In Baden-Württemberg ist ein registrierter Corona-Patient nach einer zweiten Infektion mit dem Virus gestorben.

 

Es ist der erste derartige Fall in Südwestdeutschland, der bekannt geworden ist, und womöglich auch in Deutschland. Der Mann habe im Landkreis Freudenstadt gelebt, teilte das Landesgesundheitsamt am Mittwochabend in Stuttgart mit. Im April 2020 sei erstmals eine Corona-Infektion bei ihm nachgewiesen worden. Ende Dezember 2020 habe sich der Mann erneut angesteckt.

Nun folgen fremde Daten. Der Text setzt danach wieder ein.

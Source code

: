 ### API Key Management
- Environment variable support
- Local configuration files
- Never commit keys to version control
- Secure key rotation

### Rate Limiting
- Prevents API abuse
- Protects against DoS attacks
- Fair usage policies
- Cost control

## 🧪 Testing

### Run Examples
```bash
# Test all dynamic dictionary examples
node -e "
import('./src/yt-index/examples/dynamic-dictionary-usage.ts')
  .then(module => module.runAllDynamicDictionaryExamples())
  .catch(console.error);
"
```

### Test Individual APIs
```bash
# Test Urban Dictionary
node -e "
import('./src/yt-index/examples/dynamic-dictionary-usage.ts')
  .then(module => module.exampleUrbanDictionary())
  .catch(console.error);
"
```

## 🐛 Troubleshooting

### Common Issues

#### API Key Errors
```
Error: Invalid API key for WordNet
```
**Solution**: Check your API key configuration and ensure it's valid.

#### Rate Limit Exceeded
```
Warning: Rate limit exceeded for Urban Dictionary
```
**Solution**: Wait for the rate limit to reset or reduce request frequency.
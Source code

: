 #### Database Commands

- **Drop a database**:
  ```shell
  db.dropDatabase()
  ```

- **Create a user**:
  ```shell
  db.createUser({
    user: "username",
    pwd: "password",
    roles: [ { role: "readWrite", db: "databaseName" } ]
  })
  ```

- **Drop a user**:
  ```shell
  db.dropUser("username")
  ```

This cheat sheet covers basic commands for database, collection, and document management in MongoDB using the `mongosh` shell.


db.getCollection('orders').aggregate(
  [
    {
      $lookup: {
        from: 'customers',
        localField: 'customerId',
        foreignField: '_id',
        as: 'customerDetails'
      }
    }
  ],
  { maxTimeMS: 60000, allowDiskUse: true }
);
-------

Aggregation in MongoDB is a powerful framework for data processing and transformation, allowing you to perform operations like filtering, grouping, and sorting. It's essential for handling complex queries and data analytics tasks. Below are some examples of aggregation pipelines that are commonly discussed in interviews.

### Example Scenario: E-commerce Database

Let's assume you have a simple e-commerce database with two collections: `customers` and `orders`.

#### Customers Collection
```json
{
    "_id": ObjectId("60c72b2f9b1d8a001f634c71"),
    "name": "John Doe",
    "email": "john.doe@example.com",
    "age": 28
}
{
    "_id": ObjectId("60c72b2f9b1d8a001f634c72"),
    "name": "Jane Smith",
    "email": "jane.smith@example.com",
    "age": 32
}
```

Dies sei dann Anfang Jänner festgestellt worden. "Der Patient verstarb im weiteren Verlauf an einer Covid19-Pneumonie (Lungenentzündung) und Sepsis mit Multiorganversagen." Zuerst hatte der Rechercheverbund von WDR, NDR und "Süddeutscher Zeitung" darüber berichtet. Wie der Verbund weiter schreibt, handelt es sich um einen 73 Jahre alten Mann. Stefan Brockmann, der am Landesgesundheitsamt das Referat Gesundheitsschutz und Epidemiologie leitet, sagte der Deutschen Presse-Agentur, es sei der erste bekannte Todesfall nach einer zweiten Infektion im Südwesten Deutschlands. "Es gibt keinen Hinweis darauf, dass er eine der neuen Virusvarianten hatte", erklärte Brockmann.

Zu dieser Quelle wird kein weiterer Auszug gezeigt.